State Rep. Rick Mirabito, D-Williamsport, told a Williamsport Rotary Club audience Monday that he's not the tax-and-spend liberal that his political opponents make him out to be.
Beyond that, he's often voted much like his local colleagues from the other side of the political aisle serving in the General Assembly, including state Sen. E. Eugene Yaw, R-Loyalsock Township, and state Rep. Garth Everett, R-Muncy.
He's also been known to vote differently than the other two lawmakers, including in his support for a gas severance tax.
Mirabito, seeking re-election to the 83rd House seat, said he takes excep-
tion to recent direct mail sent by the House Republican Committee that supports his political opponent, Harry Rogers.
The flyer called into question Mirabito's vote two years ago for a pair of spending bills that allocate millions of dollars to capital projects across the state.
The lawmaker admitted to voting for the two House bills in 2010, totaling some $4 billion, because they included more than a half million dollars to local projects for railroad track construction involving Glenn O. Hawbaker Inc. and Lundy Industrial Realty.

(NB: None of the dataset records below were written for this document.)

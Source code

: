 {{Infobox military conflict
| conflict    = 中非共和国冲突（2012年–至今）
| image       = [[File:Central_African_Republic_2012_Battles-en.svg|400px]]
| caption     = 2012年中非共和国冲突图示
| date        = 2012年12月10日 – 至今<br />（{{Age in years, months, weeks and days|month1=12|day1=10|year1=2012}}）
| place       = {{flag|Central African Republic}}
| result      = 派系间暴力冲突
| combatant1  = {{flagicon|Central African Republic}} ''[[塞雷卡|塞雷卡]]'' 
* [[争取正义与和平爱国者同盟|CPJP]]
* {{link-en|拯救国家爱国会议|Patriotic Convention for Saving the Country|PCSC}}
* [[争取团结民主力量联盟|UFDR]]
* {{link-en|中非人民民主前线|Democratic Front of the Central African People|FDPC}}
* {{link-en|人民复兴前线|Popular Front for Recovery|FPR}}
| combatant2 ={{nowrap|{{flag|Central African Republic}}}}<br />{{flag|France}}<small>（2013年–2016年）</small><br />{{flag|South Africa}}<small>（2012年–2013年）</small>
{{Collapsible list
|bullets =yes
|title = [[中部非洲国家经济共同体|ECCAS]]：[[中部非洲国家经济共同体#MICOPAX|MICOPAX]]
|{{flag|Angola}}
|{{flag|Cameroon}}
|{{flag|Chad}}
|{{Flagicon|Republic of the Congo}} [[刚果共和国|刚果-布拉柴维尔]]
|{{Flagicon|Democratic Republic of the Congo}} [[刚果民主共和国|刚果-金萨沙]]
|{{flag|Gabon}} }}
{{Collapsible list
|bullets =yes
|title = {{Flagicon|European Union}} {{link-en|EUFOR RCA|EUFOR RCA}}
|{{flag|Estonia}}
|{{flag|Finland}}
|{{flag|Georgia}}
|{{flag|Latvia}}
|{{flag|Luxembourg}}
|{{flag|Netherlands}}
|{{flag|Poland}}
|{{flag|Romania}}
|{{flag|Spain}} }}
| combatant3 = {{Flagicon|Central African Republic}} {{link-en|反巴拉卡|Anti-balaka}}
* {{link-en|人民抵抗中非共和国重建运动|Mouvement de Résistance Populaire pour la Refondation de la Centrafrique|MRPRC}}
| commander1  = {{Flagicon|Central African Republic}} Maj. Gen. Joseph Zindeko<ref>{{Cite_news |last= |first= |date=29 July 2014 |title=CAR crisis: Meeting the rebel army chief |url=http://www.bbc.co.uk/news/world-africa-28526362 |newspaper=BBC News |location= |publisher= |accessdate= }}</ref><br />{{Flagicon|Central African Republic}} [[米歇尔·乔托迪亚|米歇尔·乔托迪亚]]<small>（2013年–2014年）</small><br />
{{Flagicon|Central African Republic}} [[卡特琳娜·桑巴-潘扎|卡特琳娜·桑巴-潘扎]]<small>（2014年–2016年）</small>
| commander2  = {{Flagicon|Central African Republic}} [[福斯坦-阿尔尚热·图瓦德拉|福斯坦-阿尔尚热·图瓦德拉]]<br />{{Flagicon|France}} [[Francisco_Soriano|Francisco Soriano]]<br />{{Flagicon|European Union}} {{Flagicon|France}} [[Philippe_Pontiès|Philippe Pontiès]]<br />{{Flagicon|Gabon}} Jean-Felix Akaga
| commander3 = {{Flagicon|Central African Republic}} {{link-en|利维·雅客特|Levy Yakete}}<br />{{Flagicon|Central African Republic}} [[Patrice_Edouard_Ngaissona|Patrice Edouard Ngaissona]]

"If I'm a big liberal spender, their senator (Yaw) is a big liberal spender, too," he later told the Sun-Gazette. "The truth is, neither of us are because we voted for an itemization bill, not the actual spending. Only the governor can do that."

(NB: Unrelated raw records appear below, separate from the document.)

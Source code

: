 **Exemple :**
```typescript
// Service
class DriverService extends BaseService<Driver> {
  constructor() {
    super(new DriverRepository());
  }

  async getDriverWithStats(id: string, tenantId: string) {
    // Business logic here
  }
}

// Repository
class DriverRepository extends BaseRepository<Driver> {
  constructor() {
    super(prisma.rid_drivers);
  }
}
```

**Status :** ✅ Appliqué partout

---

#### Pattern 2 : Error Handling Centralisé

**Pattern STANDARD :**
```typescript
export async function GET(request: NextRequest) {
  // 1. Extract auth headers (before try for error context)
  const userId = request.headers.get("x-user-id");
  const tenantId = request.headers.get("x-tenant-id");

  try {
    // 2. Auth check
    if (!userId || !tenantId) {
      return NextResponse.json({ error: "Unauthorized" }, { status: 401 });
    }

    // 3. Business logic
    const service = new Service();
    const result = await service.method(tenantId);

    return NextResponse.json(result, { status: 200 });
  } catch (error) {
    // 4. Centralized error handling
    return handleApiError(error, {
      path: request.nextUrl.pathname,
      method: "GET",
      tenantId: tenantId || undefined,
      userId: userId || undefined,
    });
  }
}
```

Everett voted against the bills.
Other fliers that have circulated accusing Mirabito of recklessly spending taxpayer money were dismissed by the lawmaker as misleading the public.

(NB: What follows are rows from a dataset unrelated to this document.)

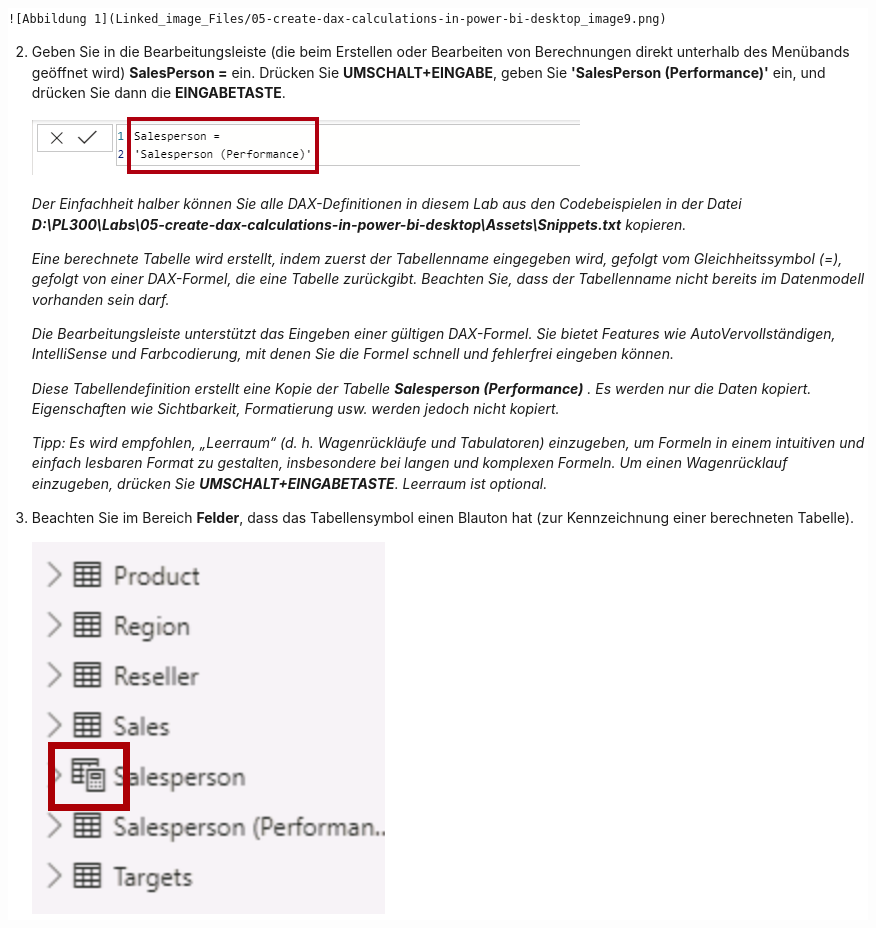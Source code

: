    ![Abbildung 1](Linked_image_Files/05-create-dax-calculations-in-power-bi-desktop_image9.png)

2. Geben Sie in die Bearbeitungsleiste (die beim Erstellen oder Bearbeiten von Berechnungen direkt unterhalb des Menübands geöffnet wird) **SalesPerson =** ein. Drücken Sie **UMSCHALT+EINGABE**, geben Sie **'SalesPerson (Performance)'** ein, und drücken Sie dann die **EINGABETASTE**.

    ![Bild 4](Linked_image_Files/05-create-dax-calculations-in-power-bi-desktop_image10.png)

    *Der Einfachheit halber können Sie alle DAX-Definitionen in diesem Lab aus den Codebeispielen in der Datei **D:\PL300\Labs\05-create-dax-calculations-in-power-bi-desktop\Assets\Snippets.txt** kopieren.*

    *Eine berechnete Tabelle wird erstellt, indem zuerst der Tabellenname eingegeben wird, gefolgt vom Gleichheitssymbol (=), gefolgt von einer DAX-Formel, die eine Tabelle zurückgibt. Beachten Sie, dass der Tabellenname nicht bereits im Datenmodell vorhanden sein darf.*

    *Die Bearbeitungsleiste unterstützt das Eingeben einer gültigen DAX-Formel. Sie bietet Features wie AutoVervollständigen, IntelliSense und Farbcodierung, mit denen Sie die Formel schnell und fehlerfrei eingeben können.*

    *Diese Tabellendefinition erstellt eine Kopie der Tabelle **Salesperson (Performance)** . Es werden nur die Daten kopiert. Eigenschaften wie Sichtbarkeit, Formatierung usw. werden jedoch nicht kopiert.*

    *Tipp: Es wird empfohlen, „Leerraum“ (d. h. Wagenrückläufe und Tabulatoren) einzugeben, um Formeln in einem intuitiven und einfach lesbaren Format zu gestalten, insbesondere bei langen und komplexen Formeln. Um einen Wagenrücklauf einzugeben, drücken Sie **UMSCHALT+EINGABETASTE**. Leerraum ist optional.*

3. Beachten Sie im Bereich **Felder**, dass das Tabellensymbol einen Blauton hat (zur Kennzeichnung einer berechneten Tabelle).

    ![Bild 10](Linked_image_Files/05-create-dax-calculations-in-power-bi-desktop_image11.png)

Rogers did not return a call seeking comment for this story.
Mirabito ticked off a list of issues he supports that mirror those of his Republican colleagues, including a rejection of Interstate 80 tolls, his backing of the Castle Doctrine and his fight to close the "Delaware Loophole" to prevent corporations that do business in the state from not paying their fair share of taxes.
He noted he also voted in favor of tort reform, to prevent waste in the Department of Public Welfare and to strengthen regulations on abortion clinics.
And, he has been out front with Yaw and Everett in trying to return the state police aviation unit to the Williamsport Regional Airport. Most recently, his amendment to bring back the helicopter fell short by eight votes in the House.
Asked if he was perhaps not as conservative as his Republican colleagues, he said, "It's not conservative or liberal. It's what is best for the people in our district."
It's why he voted against the natural gas impact fee.
Not only does the impact fee fail to bring an adequate revenue stream to local communities, it gives up local zoning control to drillers.
Mirabito said the gas industry should pay its fair share for doing business in the state.
After all, he said, "the top six gas executives in Pennsylvania in 2010 took home $64 million in salary."
The lawmaker said he has nothing against the gas industry but asked why drillers should escape a severance tax, especially when 38 other states impose the tax.
The state has its share of pressing financial needs, including help for its deteriorating roads and bridges.
By not passing a severance tax, the state lost an estimated $300,000 between 2009 and 2012.
Mirabito said he could not support this year's state budget with its inclusion of continued cuts to public education.
Those cuts, he said, hurt rural and poorer schools the hardest since they are more dependent on the funding than more affluent districts.